Work to be completed
Show each line from the listing that includes the word "error".
*** Excerpted data Section Begins ***
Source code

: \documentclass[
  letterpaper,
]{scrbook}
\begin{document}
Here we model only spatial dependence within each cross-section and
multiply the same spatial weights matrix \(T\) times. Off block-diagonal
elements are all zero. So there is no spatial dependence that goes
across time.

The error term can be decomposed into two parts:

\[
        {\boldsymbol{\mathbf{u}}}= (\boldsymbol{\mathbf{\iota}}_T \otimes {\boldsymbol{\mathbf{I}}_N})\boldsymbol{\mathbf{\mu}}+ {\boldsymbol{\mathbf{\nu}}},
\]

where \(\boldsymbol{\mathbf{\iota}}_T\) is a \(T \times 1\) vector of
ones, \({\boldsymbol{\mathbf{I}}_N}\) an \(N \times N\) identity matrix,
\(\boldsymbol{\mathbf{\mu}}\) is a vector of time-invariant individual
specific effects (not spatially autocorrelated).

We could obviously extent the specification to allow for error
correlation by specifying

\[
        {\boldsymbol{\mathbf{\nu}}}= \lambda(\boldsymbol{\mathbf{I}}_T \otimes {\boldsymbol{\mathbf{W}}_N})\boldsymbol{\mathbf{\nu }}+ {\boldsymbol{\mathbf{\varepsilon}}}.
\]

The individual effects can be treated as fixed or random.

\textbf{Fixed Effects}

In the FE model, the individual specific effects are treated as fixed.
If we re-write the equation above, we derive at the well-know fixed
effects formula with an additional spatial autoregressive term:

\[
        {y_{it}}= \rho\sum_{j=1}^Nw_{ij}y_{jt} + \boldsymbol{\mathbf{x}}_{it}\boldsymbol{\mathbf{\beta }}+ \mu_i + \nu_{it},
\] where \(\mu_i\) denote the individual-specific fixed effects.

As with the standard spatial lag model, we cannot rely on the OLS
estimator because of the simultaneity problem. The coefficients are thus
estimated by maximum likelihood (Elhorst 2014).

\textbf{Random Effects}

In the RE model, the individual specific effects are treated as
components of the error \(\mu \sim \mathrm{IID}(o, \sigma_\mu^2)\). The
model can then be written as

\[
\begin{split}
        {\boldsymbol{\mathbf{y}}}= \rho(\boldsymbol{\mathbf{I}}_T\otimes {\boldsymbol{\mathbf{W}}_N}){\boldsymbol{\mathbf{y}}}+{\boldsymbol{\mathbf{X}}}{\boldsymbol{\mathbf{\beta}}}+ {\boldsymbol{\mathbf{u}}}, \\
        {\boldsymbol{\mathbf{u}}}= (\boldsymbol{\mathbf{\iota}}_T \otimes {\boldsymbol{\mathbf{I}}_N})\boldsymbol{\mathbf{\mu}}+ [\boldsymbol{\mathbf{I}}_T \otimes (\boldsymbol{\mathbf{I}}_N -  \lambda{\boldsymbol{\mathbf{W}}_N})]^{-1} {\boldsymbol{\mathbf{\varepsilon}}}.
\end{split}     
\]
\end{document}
*** Excerpted data Section Ends ***
Task result
The error term can be decomposed into two parts:
We could obviously extent the specification to allow for error
components of the error \(\mu \sim \mathrm{IID}(o, \sigma_\mu^2)\). The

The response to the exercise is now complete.